I will refer to an English case which was decided on similar grounds. It is the case of Pyx Granite Co. Ltd. v. Ministry of Housing and Local Government (1958) 1 QB 554. In that case a statute made provision for determination of a dispute by the Minister and his decision was expressly made “final”. The Pyx Granite Company had a dispute and instead of going to the Minister, the Company went to the High Court and sought for a declaration. The Minister said that the High Court had no jurisdiction to entertain the claim for a declaration. Lord Denning, in his judgment, held that the High Court had jurisdiction, and added that it was settled law that the jurisdiction of the High Court to grant declaration was not to be taken away except by clear words. In the House of Lords, Lord Simons agree with Lord Denning and concluded that even if there is an alternative remedy for a subject, his inalienable right to seek redress in her Majesty’s courts cannot be taken away. See the case of Eguamwense v.Amaghizemwen (1993) 9 NWLR (Pt.315) 1 at 35.”
The second case is: Chief S. C. Osagie II & Anor. V. Chief Eugine C. Offor & Anor. (The Ajeh of Ekuoma) (1998) 3 NWLR (Pt.541) at 205. “
DECISION OF COURTS – BINDINGNESS OF THE DECISIONS AND JUDGMENTS OF COURTS IN THE HIERARCHY OF COURTS.
“Before answering the question I have earlier posed as to whether the case of Eguamwense v. Amaghizemwen (supra) is applicable to the instant case on appeal, I think it is necessary to advert to the settled principle concerning the bindingness of the decisions and judgments of our courts in the hierarchy of courts. But for such decisions and/or judgments of the Supreme Court to be applicable and binding, the facts and issues pronounced upon by the Supreme Court must be on all fours with the case under consideration by the lower court.
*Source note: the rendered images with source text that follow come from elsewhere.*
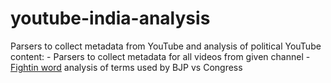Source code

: # youtube-india-analysis
Parsers to collect metadata from YouTube and analysis of political YouTube content:
	- Parsers to collect metadata for all videos from given channel
	- [Fightin word](https://www.cambridge.org/core/journals/political-analysis/article/fightin-words-lexical-feature-selection-and-evaluation-for-identifying-the-content-of-political-conflict/81B3703230D21620B81EB6E2266C7A66) analysis of terms used by BJP vs Congress
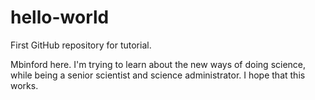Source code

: # hello-world
First GitHub repository for tutorial.

Mbinford here. I'm trying to learn about the new ways of doing science, while being a senior scientist and science administrator.
I hope that this works.
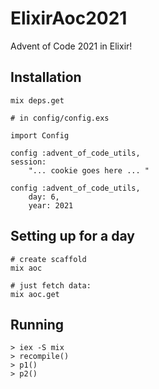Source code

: # ElixirAoc2021

Advent of Code 2021 in Elixir!

## Installation

    mix deps.get

    # in config/config.exs

    import Config

    config :advent_of_code_utils,
    session:
        "... cookie goes here ... "

    config :advent_of_code_utils,
        day: 6,
        year: 2021

## Setting up for a day

    # create scaffold
    mix aoc
    
    # just fetch data:
    mix aoc.get

## Running 

    > iex -S mix
    > recompile()
    > p1()
    > p2()
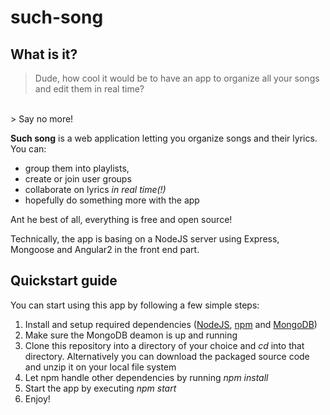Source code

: # such-song
## What is it?
> Dude, how cool it would be to have an app to organize all your songs and edit them in real time?
</br>
> Say no more!

**Such song** is a web application letting you organize songs and their lyrics. 
You can:
- group them into playlists, 
- create or join user groups
- collaborate on lyrics *in real time(!)*
- hopefully do something more with the app

Ant he best of all, everything is free and open source!

Technically, the app is basing on a NodeJS server using Express, Mongoose and Angular2 in the front end part.
## Quickstart guide
You can start using this app by following a few simple steps:

1. Install and setup required dependencies ([NodeJS](https://nodejs.org/), [npm](https://www.npmjs.com/) and [MongoDB](https://www.mongodb.com/))
2. Make sure the MongoDB deamon is up and running
3. Clone this repository into a directory of your choice and *cd* into that directory. Alternatively you can download the packaged source code and unzip it on your local file system
4. Let npm handle other dependencies by running *npm install*
5. Start the app by executing *npm start*
6. Enjoy!

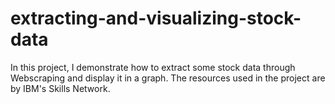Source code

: # extracting-and-visualizing-stock-data
In this project, I demonstrate how to extract some stock data through Webscraping and display it in a graph. The resources used in the project are by IBM's Skills Network.

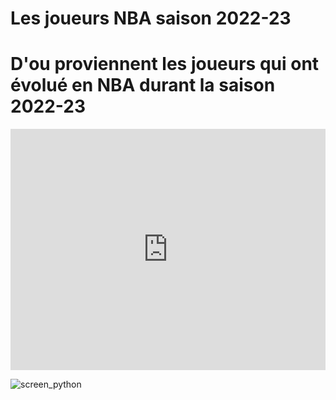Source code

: # Les joueurs NBA saison 2022-23

# D'ou proviennent les joueurs qui ont évolué en NBA durant la saison 2022-23

<iframe title="Provenance des joueurs NBA" aria-label="Map" id="datawrapper-chart-gUGfg" src="https://datawrapper.dwcdn.net/gUGfg/1/" scrolling="no" frameborder="0" style="width: 0; min-width: 100% !important; border: none;" height="386" data-external="1"></iframe><script type="text/javascript">!function(){"use strict";window.addEventListener("message",(function(a){if(void 0!==a.data["datawrapper-height"]){var e=document.querySelectorAll("iframe");for(var t in a.data["datawrapper-height"])for(var r=0;r<e.length;r++)if(e[r].contentWindow===a.source){var i=a.data["datawrapper-height"][t]+"px";e[r].style.height=i}}}))}();
</script>

![screen_python](https://github.com/RayanDjr/Data_Visualisation/assets/151729495/57994daf-6f1a-4de5-a1ec-f891566c0519)


<div class="flourish-embed flourish-hierarchy" data-src="visualisation/16636847"><script src="https://public.flourish.studio/resources/embed.js"></script></div>

<div class="flourish-embed flourish-scatter" data-src="visualisation/16636350"><script src="https://public.flourish.studio/resources/embed.js"></script></div>
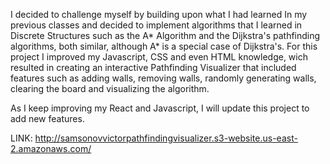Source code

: I decided to challenge myself by building upon what I had learned In my previous classes and decided to implement algorithms that I learned in Discrete Structures such as the A* Algorithm and the Dijkstra's pathfinding algorithms, both similar, although A* is a special case of Dijkstra's. For this project I improved my Javascript, CSS and even HTML knowledge, wich resulted in creating an interactive Pathfinding Visualizer that included features such as adding walls, removing walls, randomly generating walls, clearing the board and visualizing the algorithm.

As I keep improving my React and Javascript, I will update this project to add new features.

LINK:
http://samsonovvictorpathfindingvisualizer.s3-website.us-east-2.amazonaws.com/


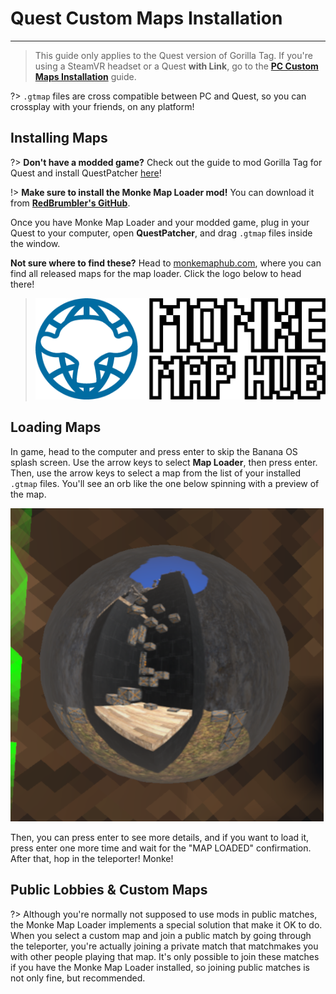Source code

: # Quest Custom Maps Installation
---
>
> This guide only applies to the Quest version of Gorilla Tag.
> If you're using a SteamVR headset or a Quest **with Link**, go to the [**PC Custom Maps Installation**](pc-maploading) guide.

?> `.gtmap` files are cross compatible between PC and Quest, so you can crossplay with your friends, on any platform!

## Installing Maps
?> **Don't have a modded game?** Check out the guide to mod Gorilla Tag for Quest and install QuestPatcher [here](quest-guide)!

!> **Make sure to install the Monke Map Loader mod!** You can download it from [**RedBrumbler's GitHub**](https://github.com/RedBrumbler/MonkeMapLoader/releases/latest).

Once you have Monke Map Loader and your modded game, plug in your Quest to your computer, open **QuestPatcher**, and drag `.gtmap` files inside the window.

**Not sure where to find these?** Head to [monkemaphub.com](https://monkemaphub.com), where you can find all released maps for the map loader. Click the logo below to head there!

> [![Monke Map Hub logo](/docs/files/MMHLOGO.png)](https://monkemaphub.com)

## Loading Maps
In game, head to the computer and press enter to skip the Banana OS splash screen. Use the arrow keys to select **Map Loader**, then press enter. Then, use the arrow keys to select a map from the list of your installed `.gtmap` files. You'll see an orb like the one below spinning with a preview of the map.

![Orb Preview](/docs/files/orb.png)

Then, you can press enter to see more details, and if you want to load it, press enter one more time and wait for the "MAP LOADED" confirmation. After that, hop in the teleporter! Monke!

## Public Lobbies & Custom Maps

?> Although you're normally not supposed to use mods in public matches, the Monke Map Loader implements a special solution that make it OK to do.
When you select a custom map and join a public match by going through the teleporter, you're actually joining a private match that matchmakes you with other people playing that map.
It's only possible to join these matches if you have the Monke Map Loader installed, so joining public matches is not only fine, but recommended.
The earlier decisions and/or judgments of this court are also generally binding on later cases for determination in this court when such cases are on all fours with the earlier decisions and/or judgments of this court. These are general principles. But it is desirable to mention that there are recognised exceptions to this general rule. In this respect may I refer to the decision of the Court of Appeal in England, in the case of Young v. Bristol Aeroplane Co. (1944) All ER 293, at page 298.”
DECISION OF COURT – INSTANCE WHERE THE PREVIOUS DECISION OF A COURT WILL NOT BE FOLLOWED
“It is one of the settled principles of this court that in the absence of conflicting decisions on the same point this court would follow and apply its previous decision where the facts and the issues of law settled in the previous decision are on all fours with the facts and issues calling for determination in a subsequent case and/or matter. However, where the previous decision defers both as to the facts and the issues of law raised thereon in the subsequent case calling for determination, that previous decision will not be followed.”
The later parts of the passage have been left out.